An entry in the Glossary project

The deliberate withholding of audio or visual information, usually by obscuring it with other matter (sound, set) or out of frame or hearing range, but with its properties hinted at by that information which remains. For example, the physical goings-on in a foggy sauna may only be suggested by the screams of unseen participants, the facial expressions of a foregrounded attendant or the peculiar movement of the steam.

Nanneman’s guide to the appropriate use of indirection is here paraphrased in lieu of his original text:
What you know that you can’t see makes what you can see hilarious; what you don’t know that you can’t see doesn’t bother you. What you suspect is being hidden from you makes you resentful towards a movie, while the showing of that which needn’t have been shown provokes disdain. The revelation of that which was previously hidden brings catharsis, the hiding of that which was previously visible brings disorientation. Summed up: while its excessive or insensitive use may compromise the intended effect on a movie’s audience, indirection can be a great boon to the filmmaker on a budget.
See also: Implicit, the

Monday 3 October 2011

Dissolutionary Cinematograph

An entry in the Glossary project

A somewhat teleological contraption utilising a highly reactive film stock concocted by Nanneman while he waited for the Council to redeploy him following the crossing patrol debacle. The frames of a film are lined up face to face in a dissolutionary cinematograph, rather than end to end. The first thing the audience sees projected is a complete picture: the image simplifies as the frames disintegrate sequentially on contact with air, often telling a story in reverse. Movement, whatever the narrative trajectory, becomes synonymous with decay. In the cleverest compositions, visual elements from the final frames show through the preceding frames, playing different parts throughout as they are juxtaposed with shorter-lived visual matter, before themselves being fully revealed and dissolving.
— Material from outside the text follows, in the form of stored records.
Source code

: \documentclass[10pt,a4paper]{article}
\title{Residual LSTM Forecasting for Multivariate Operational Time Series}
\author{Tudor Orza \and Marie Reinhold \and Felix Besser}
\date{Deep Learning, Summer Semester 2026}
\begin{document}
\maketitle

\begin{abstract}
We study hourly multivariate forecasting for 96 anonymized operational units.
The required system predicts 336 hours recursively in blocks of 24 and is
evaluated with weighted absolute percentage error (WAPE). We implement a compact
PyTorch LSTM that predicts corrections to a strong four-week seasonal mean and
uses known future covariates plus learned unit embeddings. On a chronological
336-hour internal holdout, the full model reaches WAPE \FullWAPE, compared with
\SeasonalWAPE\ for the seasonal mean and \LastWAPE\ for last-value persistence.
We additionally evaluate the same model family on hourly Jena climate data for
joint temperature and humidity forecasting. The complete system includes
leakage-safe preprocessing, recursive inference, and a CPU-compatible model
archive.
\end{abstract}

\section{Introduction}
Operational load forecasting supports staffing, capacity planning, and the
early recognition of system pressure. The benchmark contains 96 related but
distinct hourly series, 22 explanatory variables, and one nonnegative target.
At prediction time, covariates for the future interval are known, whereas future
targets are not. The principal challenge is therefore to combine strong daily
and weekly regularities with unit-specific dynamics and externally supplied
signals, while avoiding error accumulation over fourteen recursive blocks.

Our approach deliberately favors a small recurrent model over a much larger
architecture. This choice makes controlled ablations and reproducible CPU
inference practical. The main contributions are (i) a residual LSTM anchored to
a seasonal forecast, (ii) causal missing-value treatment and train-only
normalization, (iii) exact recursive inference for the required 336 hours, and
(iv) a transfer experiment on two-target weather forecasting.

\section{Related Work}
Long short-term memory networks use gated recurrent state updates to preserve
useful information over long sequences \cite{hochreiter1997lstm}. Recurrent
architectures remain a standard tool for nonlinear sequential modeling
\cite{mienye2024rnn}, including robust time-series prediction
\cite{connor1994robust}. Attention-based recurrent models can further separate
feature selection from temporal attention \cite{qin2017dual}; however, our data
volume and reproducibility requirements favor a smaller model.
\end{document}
Synchronising any meaningful sound with such films proved impossible; however, Nanneman mentions in the Catalogue how he encouraged Hanni (with whom he was not yet romantically involved) to incorporate the ambient sounds of the kitchen and the street beyond into her appreciation of each unique screening, and paraphrases her response that this approach to soundtrack "made a crushing sort of sense". They would be married before the year was out. He did not pursue the project after he was reassigned to the Town Hall; he did not save any of his dissolving films for posterity; it has never been comprehensively proven whether or not Nanneman’s invention was ‘intentional’ or the fluke result of a period of intensive pottering.